#### Source material

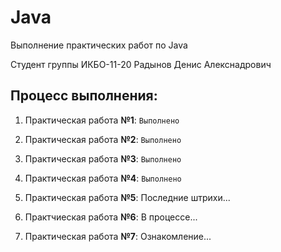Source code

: # Java
Выполнение практических работ по Java

Студент группы ИКБО-11-20 Радынов Денис Алекснадрович

**Процесс выполнения:**
---
1. Практическая работа **№1**: `Выполнено`

2. Практическая работа **№2**: `Выполнено`

3. Практическая работа **№3**: `Выполнено`

4. Практическая работа **№4**: `Выполнено`

5. Практическая работа **№5**: Последние штрихи...

6. Практчиеская работа **№6**: В процессе...

7. Практическая работа **№7**: Ознакомление...
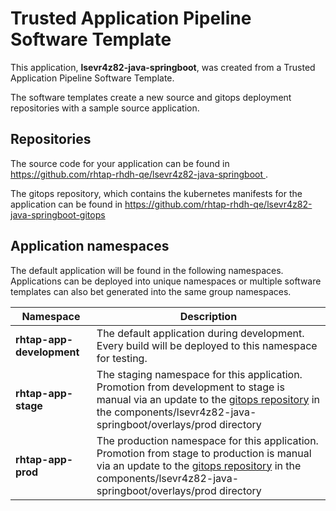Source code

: # Trusted Application Pipeline Software Template

This application, **lsevr4z82-java-springboot**, was created from a Trusted Application Pipeline Software Template.

The software templates create a new source and gitops deployment repositories with a sample source application. 

## Repositories

The source code for your application can be found in [https://github.com/rhtap-rhdh-qe/lsevr4z82-java-springboot ](https://github.com/rhtap-rhdh-qe/lsevr4z82-java-springboot ).
 
The gitops repository, which contains the kubernetes manifests for the application can be found in 
[https://github.com/rhtap-rhdh-qe/lsevr4z82-java-springboot-gitops ](https://github.com/rhtap-rhdh-qe/lsevr4z82-java-springboot-gitops ) 

## Application namespaces 

The default application will be found in the following namespaces. Applications can be deployed into unique namespaces or multiple software templates can also bet generated into the same group namespaces.  

|  Namespace   |  Description   |  
| -------- | -------- |   
| **rhtap-app-development** | The default application during development. Every build will be deployed to this namespace for testing. | 
| **rhtap-app-stage** | The staging namespace for this application. Promotion from development to stage is manual via an update to the [gitops repository](https://github.com/rhtap-rhdh-qe/lsevr4z82-java-springboot-gitops ) in the components/lsevr4z82-java-springboot/overlays/prod directory |  
| **rhtap-app-prod** | The production namespace for this application. Promotion from stage to production is manual via an update to the [gitops repository](https://github.com/rhtap-rhdh-qe/lsevr4z82-java-springboot-gitops ) in the components/lsevr4z82-java-springboot/overlays/prod directory | 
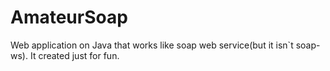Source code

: # AmateurSoap
Web application on Java that works like soap web service(but it isn`t soap-ws). It created just for fun. 

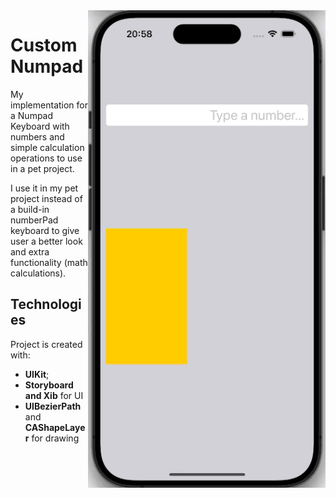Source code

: <img align="right" width="380" src="https://raw.githubusercontent.com/artexhibit/CustomNumpad/master/Assets/preview.gif">

# CustomNumpad

My implementation for a Numpad Keyboard with numbers and simple calculation operations to use in a pet project.

I use it in my pet project instead of a build-in numberPad keyboard to give user a better look and extra functionality (math calculations).

## Technologies

Project is created with:

-   **UIKit**;
-   **Storyboard and Xib** for UI
-   **UIBezierPath** and **CAShapeLayer** for drawing
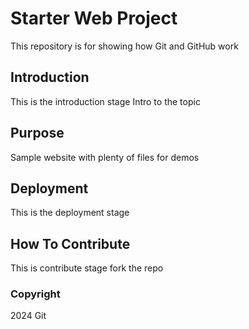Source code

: # Starter Web Project

This repository is for showing how Git and GitHub work

## Introduction

This is the introduction stage
Intro to the topic

## Purpose

Sample website with plenty of files for demos

## Deployment

This is the deployment stage

## How To Contribute

This is contribute stage
fork the repo

### Copyright

2024 Git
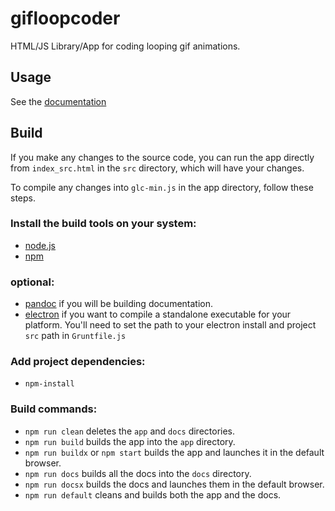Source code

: # gifloopcoder
HTML/JS Library/App for coding looping gif animations.

## Usage
See the [documentation](http://gifloopcoder.com/docs)

## Build
If you make any changes to the source code, you can run the app directly from `index_src.html` in the `src` directory, which will have your changes. 

To compile any changes into `glc-min.js` in the app directory, follow these steps.

### Install the build tools on your system:
- [node.js](https://nodejs.org/)
- [npm](https://www.npmjs.com/)

### optional:
- [pandoc](http://pandoc.org/) if you will be building documentation.
- [electron](http://electron.atom.io/) if you want to compile a standalone executable for your platform. You'll need to set the path to your electron install and project `src` path in `Gruntfile.js`

### Add project dependencies:
- `npm-install`

### Build commands:
- `npm run clean` deletes the `app` and `docs` directories.
- `npm run build` builds the app into the `app` directory.
- `npm run buildx` or `npm start` builds the app and launches it in the default browser.
- `npm run docs` builds all the docs into the `docs` directory.
- `npm run docsx` builds the docs and launches them in the default browser.
- `npm run default` cleans and builds both the app and the docs.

########

What needs to be done: From the first line of the entries above through the line with "4. Практическая работа", set down each line exactly and drop the pictures.

Exercise answer:
Source code

: # Java
Выполнение практических работ по Java

Студент группы ИКБО-11-20 Радынов Денис Алекснадрович

**Процесс выполнения:**
---
1. Практическая работа **№1**: `Выполнено`

2. Практическая работа **№2**: `Выполнено`

3. Практическая работа **№3**: `Выполнено`

4. Практическая работа **№4**: `Выполнено`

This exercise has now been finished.